Did you know that there is something called the Bristol Stool Scale? According to that scale, there are seven different types of stool. And only two of the seven describe a healthy bowel movement. 1. Small, hard lumps. 2. Sausage shaped, but hard and lumpy. 3. Sausage or banana shaped with cracks on the surface. 4. Sausage or banana shaped and is smooth and soft. 5. Soft blobs with clear-cut edges. 6. Fluffy pieces with ragged edges, mushy stool. 7. Watery, no solid pieces, entirely liquid.

So as you may have guessed, types one and two indicate constipation. Never a good place to be as it allows toxins to build up inside your body. Straining to eliminate can also cause hemorrhoids – another topic we'd all rather avoid. It's also been found that in people with dementia, constipation may actually worsen their confusion. Five on the list is leaning towards diarrhea while both six and seven are clearly there. Chronic diarrhea does not allow the body to properly absorb nutrients, and will cause deficiencies if not corrected. That leaves types three and four as what you want to see in the bottom of the toilet at least once or twice each day. And yes, the bottom of the toilet. Floating feces tends to contain a lot of fat, a sign of possible malabsorption where a person's body is not absorbing the fat and nutrients from the food in the way that it should.
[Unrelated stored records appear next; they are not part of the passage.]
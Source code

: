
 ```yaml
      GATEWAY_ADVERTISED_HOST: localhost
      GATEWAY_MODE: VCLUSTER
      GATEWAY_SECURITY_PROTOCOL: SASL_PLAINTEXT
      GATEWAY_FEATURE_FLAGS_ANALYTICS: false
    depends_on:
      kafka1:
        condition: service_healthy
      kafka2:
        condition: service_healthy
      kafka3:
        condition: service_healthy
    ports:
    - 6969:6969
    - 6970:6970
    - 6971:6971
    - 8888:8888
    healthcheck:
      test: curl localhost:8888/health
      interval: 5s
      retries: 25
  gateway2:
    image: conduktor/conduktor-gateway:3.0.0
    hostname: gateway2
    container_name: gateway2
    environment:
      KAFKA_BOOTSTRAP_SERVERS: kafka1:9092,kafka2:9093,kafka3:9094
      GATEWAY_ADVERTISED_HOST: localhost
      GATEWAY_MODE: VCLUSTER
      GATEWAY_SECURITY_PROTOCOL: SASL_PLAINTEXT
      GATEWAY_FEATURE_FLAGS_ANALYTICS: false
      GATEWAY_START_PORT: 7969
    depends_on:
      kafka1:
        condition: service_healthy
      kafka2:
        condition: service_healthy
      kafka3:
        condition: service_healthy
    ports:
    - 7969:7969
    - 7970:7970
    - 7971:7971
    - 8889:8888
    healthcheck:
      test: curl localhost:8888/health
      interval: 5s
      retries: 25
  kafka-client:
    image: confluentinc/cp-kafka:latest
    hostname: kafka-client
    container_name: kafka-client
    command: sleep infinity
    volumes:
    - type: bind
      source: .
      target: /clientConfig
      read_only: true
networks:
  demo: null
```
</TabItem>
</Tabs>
Along with consistency, colour is also something to note. Bile from the liver, although naturally green, when broken down normally and as part of a healthy, functioning system, most often results in brown excrement. For those who eat large quantities of kale, spinach and the like, green is not out of the realm of normal due to the high chlorophyl content. White, clay-coloured poo on the other hand, comes from a lack of bile. Often gallstones are the culprit, blocking the bile duct. A Crohn's flare up will also show the same colour. Stool that is yellow can also mean a shortage of bile and similar blockage. It may also be an indicator that the pancreas is not secreting enough enzymes needed for digestion. Black stools often result as a side effect of some medications. Dark and solid is generally ok. But stools that are black and tarry or watery, or that contain blood are definitely a sign to visit your doctor. You may notice your stool is bright red if you've been eating lots of beets or tomato juice. Colour changes that coincide with different foods we eat is normal. Proof that what we put in our mouths does have an effect internally.
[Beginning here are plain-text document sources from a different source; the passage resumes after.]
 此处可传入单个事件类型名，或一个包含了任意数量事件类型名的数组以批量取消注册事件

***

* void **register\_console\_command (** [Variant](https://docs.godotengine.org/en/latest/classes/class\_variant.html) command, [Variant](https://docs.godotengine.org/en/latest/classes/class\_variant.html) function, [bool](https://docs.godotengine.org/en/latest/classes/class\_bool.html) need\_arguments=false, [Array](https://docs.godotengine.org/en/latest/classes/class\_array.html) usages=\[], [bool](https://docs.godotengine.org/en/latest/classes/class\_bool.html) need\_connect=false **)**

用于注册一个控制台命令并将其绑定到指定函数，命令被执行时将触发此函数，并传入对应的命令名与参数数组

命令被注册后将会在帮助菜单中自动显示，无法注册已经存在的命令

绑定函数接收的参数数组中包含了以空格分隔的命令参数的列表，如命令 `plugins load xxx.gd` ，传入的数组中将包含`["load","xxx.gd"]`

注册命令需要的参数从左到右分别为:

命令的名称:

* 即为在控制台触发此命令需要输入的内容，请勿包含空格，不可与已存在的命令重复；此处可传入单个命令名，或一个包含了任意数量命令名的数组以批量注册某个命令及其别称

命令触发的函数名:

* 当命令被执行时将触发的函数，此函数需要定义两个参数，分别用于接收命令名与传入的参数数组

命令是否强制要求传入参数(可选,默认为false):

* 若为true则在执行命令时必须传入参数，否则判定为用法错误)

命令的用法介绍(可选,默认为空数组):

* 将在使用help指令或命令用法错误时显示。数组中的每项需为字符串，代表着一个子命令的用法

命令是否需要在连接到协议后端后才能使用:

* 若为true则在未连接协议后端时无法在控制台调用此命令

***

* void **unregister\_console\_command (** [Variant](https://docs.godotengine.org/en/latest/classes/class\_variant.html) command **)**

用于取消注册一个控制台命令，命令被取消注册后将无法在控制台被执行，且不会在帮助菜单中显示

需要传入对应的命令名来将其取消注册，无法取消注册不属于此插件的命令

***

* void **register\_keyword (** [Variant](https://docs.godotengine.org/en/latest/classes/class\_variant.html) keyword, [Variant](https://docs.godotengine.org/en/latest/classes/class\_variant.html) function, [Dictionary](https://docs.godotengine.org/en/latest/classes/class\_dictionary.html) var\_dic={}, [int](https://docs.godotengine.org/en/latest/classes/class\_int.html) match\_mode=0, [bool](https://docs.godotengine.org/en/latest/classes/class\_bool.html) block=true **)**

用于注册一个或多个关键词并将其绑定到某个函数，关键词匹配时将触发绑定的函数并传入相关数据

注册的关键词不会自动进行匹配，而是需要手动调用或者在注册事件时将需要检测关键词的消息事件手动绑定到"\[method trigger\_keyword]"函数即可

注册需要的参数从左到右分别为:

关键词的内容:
Bottom line, we can tell a lot about what going on inside our bodies by when we take the time to note what comes out of it. If your body is not eliminating the way it should be, try doing these three things and note the positive change. 1. Drink more water. Wherever you're at with this, just add more everyday until you reach the optimum number of litres per day. 2. Increase fibre by adding in more whole fruits and veggies – not things in a package that say “fibre enriched”. 3. Skip the grains and packaged foods. Give it a try. I guaranteed you'll notice positive changes, not only in the bathroom but other areas of your health as well.